(Records excerpted from a collection)

# # #

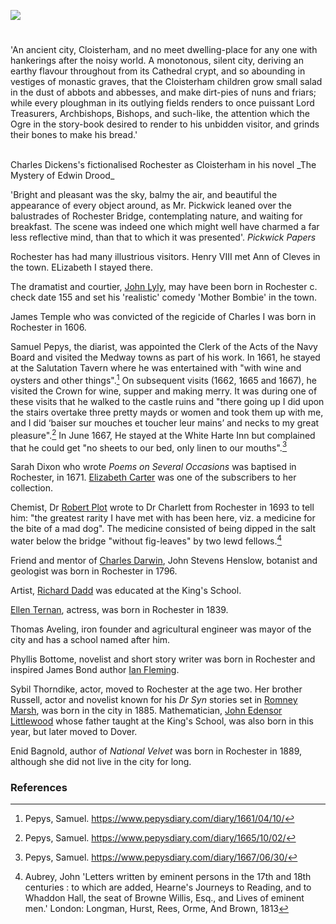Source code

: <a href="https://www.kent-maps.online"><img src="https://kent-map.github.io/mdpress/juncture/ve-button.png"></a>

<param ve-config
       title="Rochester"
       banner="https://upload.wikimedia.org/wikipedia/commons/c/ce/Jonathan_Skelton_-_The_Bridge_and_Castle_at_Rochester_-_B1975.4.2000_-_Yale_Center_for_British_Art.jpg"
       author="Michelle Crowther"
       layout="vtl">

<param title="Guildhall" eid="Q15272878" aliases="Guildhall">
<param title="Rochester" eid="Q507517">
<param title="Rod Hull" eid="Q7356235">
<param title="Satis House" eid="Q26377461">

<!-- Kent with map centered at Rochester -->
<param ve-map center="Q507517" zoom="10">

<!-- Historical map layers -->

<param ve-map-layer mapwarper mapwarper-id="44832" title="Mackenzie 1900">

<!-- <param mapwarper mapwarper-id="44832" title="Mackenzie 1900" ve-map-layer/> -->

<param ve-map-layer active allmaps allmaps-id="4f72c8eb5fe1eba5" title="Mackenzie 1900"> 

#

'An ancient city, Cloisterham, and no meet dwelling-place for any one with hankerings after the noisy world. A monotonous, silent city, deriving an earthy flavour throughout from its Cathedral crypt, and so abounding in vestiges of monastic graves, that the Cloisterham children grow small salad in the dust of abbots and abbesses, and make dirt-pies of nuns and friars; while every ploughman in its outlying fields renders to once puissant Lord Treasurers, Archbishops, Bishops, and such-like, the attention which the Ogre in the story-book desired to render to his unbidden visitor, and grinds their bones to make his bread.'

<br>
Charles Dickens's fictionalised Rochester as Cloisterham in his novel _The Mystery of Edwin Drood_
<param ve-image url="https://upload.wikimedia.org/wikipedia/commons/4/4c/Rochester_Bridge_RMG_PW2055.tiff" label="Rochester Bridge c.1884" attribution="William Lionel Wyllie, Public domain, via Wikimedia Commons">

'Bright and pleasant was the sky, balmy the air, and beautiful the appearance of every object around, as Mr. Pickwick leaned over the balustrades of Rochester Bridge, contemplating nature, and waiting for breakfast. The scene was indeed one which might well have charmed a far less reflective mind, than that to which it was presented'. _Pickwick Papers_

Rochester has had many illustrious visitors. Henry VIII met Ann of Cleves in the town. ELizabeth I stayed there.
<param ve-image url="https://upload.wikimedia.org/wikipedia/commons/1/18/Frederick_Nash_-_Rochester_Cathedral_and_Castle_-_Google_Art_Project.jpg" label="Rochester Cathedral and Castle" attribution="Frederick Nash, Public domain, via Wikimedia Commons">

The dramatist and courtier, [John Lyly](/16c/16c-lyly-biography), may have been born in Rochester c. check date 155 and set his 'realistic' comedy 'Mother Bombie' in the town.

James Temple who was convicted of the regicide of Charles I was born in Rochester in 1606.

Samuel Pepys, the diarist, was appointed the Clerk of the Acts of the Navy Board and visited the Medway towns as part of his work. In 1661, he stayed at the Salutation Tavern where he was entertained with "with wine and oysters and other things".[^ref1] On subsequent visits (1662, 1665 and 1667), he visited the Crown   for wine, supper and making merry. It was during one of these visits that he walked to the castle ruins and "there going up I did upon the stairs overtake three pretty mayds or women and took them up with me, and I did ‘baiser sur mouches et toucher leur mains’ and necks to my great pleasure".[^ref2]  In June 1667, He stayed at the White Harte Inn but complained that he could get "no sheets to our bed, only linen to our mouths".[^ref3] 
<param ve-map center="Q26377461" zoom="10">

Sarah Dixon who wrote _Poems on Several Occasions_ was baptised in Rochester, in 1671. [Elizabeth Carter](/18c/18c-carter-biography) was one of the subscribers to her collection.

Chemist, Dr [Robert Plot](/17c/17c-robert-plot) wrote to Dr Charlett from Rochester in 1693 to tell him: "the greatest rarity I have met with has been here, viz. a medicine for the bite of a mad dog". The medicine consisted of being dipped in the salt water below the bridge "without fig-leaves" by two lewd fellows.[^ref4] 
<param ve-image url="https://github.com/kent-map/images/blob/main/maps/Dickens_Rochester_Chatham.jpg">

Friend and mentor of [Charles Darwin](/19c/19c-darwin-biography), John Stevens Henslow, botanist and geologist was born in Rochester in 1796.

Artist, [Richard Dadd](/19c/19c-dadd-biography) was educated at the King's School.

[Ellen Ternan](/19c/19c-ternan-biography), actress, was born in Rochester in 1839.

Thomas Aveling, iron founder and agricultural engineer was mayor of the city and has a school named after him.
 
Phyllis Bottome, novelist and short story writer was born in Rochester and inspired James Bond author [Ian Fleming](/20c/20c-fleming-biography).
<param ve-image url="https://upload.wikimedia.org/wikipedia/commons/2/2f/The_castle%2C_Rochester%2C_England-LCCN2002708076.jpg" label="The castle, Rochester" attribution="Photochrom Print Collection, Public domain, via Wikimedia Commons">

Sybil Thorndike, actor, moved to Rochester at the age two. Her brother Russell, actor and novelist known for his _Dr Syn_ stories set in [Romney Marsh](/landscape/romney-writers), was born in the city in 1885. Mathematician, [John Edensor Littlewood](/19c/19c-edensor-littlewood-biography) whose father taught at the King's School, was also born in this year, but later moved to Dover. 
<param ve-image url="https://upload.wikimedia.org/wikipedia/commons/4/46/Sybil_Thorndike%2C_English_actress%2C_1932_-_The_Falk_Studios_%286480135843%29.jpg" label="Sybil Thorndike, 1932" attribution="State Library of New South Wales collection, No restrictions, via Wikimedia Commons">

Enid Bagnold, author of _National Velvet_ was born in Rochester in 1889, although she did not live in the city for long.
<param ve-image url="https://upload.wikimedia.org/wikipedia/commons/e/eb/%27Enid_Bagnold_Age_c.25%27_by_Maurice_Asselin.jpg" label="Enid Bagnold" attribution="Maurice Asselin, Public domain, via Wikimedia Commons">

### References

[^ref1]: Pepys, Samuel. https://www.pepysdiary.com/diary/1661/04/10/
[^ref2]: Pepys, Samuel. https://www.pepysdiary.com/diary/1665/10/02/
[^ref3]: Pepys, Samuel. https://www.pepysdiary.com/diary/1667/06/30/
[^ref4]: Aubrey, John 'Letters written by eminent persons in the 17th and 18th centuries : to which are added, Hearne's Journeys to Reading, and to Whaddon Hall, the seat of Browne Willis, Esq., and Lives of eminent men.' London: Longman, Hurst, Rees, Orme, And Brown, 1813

# # #

▶ Work instructions: If an entry contains an image, print the rest of that entry exactly and leave the image out.

▶ Task response:
Source code

: <a href="https://www.kent-maps.online"><img src="https://kent-map.github.io/mdpress/juncture/ve-button.png"></a>

<param ve-config
       title="Rochester"
       banner="https://upload.wikimedia.org/wikipedia/commons/c/ce/Jonathan_Skelton_-_The_Bridge_and_Castle_at_Rochester_-_B1975.4.2000_-_Yale_Center_for_British_Art.jpg"
       author="Michelle Crowther"
       layout="vtl">

<param title="Guildhall" eid="Q15272878" aliases="Guildhall">
<param title="Rochester" eid="Q507517">
<param title="Rod Hull" eid="Q7356235">
<param title="Satis House" eid="Q26377461">

<!-- Kent with map centered at Rochester -->
<param ve-map center="Q507517" zoom="10">

<!-- Historical map layers -->

<param ve-map-layer mapwarper mapwarper-id="44832" title="Mackenzie 1900">

<!-- <param mapwarper mapwarper-id="44832" title="Mackenzie 1900" ve-map-layer/> -->

<param ve-map-layer active allmaps allmaps-id="4f72c8eb5fe1eba5" title="Mackenzie 1900"> 

#

'An ancient city, Cloisterham, and no meet dwelling-place for any one with hankerings after the noisy world. A monotonous, silent city, deriving an earthy flavour throughout from its Cathedral crypt, and so abounding in vestiges of monastic graves, that the Cloisterham children grow small salad in the dust of abbots and abbesses, and make dirt-pies of nuns and friars; while every ploughman in its outlying fields renders to once puissant Lord Treasurers, Archbishops, Bishops, and such-like, the attention which the Ogre in the story-book desired to render to his unbidden visitor, and grinds their bones to make his bread.'

<br>
Charles Dickens's fictionalised Rochester as Cloisterham in his novel _The Mystery of Edwin Drood_
<param ve-image url="https://upload.wikimedia.org/wikipedia/commons/4/4c/Rochester_Bridge_RMG_PW2055.tiff" label="Rochester Bridge c.1884" attribution="William Lionel Wyllie, Public domain, via Wikimedia Commons">

'Bright and pleasant was the sky, balmy the air, and beautiful the appearance of every object around, as Mr. Pickwick leaned over the balustrades of Rochester Bridge, contemplating nature, and waiting for breakfast. The scene was indeed one which might well have charmed a far less reflective mind, than that to which it was presented'. _Pickwick Papers_

Rochester has had many illustrious visitors. Henry VIII met Ann of Cleves in the town. ELizabeth I stayed there.
<param ve-image url="https://upload.wikimedia.org/wikipedia/commons/1/18/Frederick_Nash_-_Rochester_Cathedral_and_Castle_-_Google_Art_Project.jpg" label="Rochester Cathedral and Castle" attribution="Frederick Nash, Public domain, via Wikimedia Commons">

The dramatist and courtier, [John Lyly](/16c/16c-lyly-biography), may have been born in Rochester c. check date 155 and set his 'realistic' comedy 'Mother Bombie' in the town.

James Temple who was convicted of the regicide of Charles I was born in Rochester in 1606.

Samuel Pepys, the diarist, was appointed the Clerk of the Acts of the Navy Board and visited the Medway towns as part of his work. In 1661, he stayed at the Salutation Tavern where he was entertained with "with wine and oysters and other things".[^ref1] On subsequent visits (1662, 1665 and 1667), he visited the Crown   for wine, supper and making merry. It was during one of these visits that he walked to the castle ruins and "there going up I did upon the stairs overtake three pretty mayds or women and took them up with me, and I did ‘baiser sur mouches et toucher leur mains’ and necks to my great pleasure".[^ref2]  In June 1667, He stayed at the White Harte Inn but complained that he could get "no sheets to our bed, only linen to our mouths".[^ref3] 
<param ve-map center="Q26377461" zoom="10">

Sarah Dixon who wrote _Poems on Several Occasions_ was baptised in Rochester, in 1671. [Elizabeth Carter](/18c/18c-carter-biography) was one of the subscribers to her collection.

Chemist, Dr [Robert Plot](/17c/17c-robert-plot) wrote to Dr Charlett from Rochester in 1693 to tell him: "the greatest rarity I have met with has been here, viz. a medicine for the bite of a mad dog". The medicine consisted of being dipped in the salt water below the bridge "without fig-leaves" by two lewd fellows.[^ref4] 
<param ve-image url="https://github.com/kent-map/images/blob/main/maps/Dickens_Rochester_Chatham.jpg">

Friend and mentor of [Charles Darwin](/19c/19c-darwin-biography), John Stevens Henslow, botanist and geologist was born in Rochester in 1796.

Artist, [Richard Dadd](/19c/19c-dadd-biography) was educated at the King's School.

[Ellen Ternan](/19c/19c-ternan-biography), actress, was born in Rochester in 1839.

Thomas Aveling, iron founder and agricultural engineer was mayor of the city and has a school named after him.
 
Phyllis Bottome, novelist and short story writer was born in Rochester and inspired James Bond author [Ian Fleming](/20c/20c-fleming-biography).
<param ve-image url="https://upload.wikimedia.org/wikipedia/commons/2/2f/The_castle%2C_Rochester%2C_England-LCCN2002708076.jpg" label="The castle, Rochester" attribution="Photochrom Print Collection, Public domain, via Wikimedia Commons">

Sybil Thorndike, actor, moved to Rochester at the age two. Her brother Russell, actor and novelist known for his _Dr Syn_ stories set in [Romney Marsh](/landscape/romney-writers), was born in the city in 1885. Mathematician, [John Edensor Littlewood](/19c/19c-edensor-littlewood-biography) whose father taught at the King's School, was also born in this year, but later moved to Dover. 
<param ve-image url="https://upload.wikimedia.org/wikipedia/commons/4/46/Sybil_Thorndike%2C_English_actress%2C_1932_-_The_Falk_Studios_%286480135843%29.jpg" label="Sybil Thorndike, 1932" attribution="State Library of New South Wales collection, No restrictions, via Wikimedia Commons">

Enid Bagnold, author of _National Velvet_ was born in Rochester in 1889, although she did not live in the city for long.
<param ve-image url="https://upload.wikimedia.org/wikipedia/commons/e/eb/%27Enid_Bagnold_Age_c.25%27_by_Maurice_Asselin.jpg" label="Enid Bagnold" attribution="Maurice Asselin, Public domain, via Wikimedia Commons">

### References

[^ref1]: Pepys, Samuel. https://www.pepysdiary.com/diary/1661/04/10/
[^ref2]: Pepys, Samuel. https://www.pepysdiary.com/diary/1665/10/02/
[^ref3]: Pepys, Samuel. https://www.pepysdiary.com/diary/1667/06/30/
[^ref4]: Aubrey, John 'Letters written by eminent persons in the 17th and 18th centuries : to which are added, Hearne's Journeys to Reading, and to Whaddon Hall, the seat of Browne Willis, Esq., and Lives of eminent men.' London: Longman, Hurst, Rees, Orme, And Brown, 1813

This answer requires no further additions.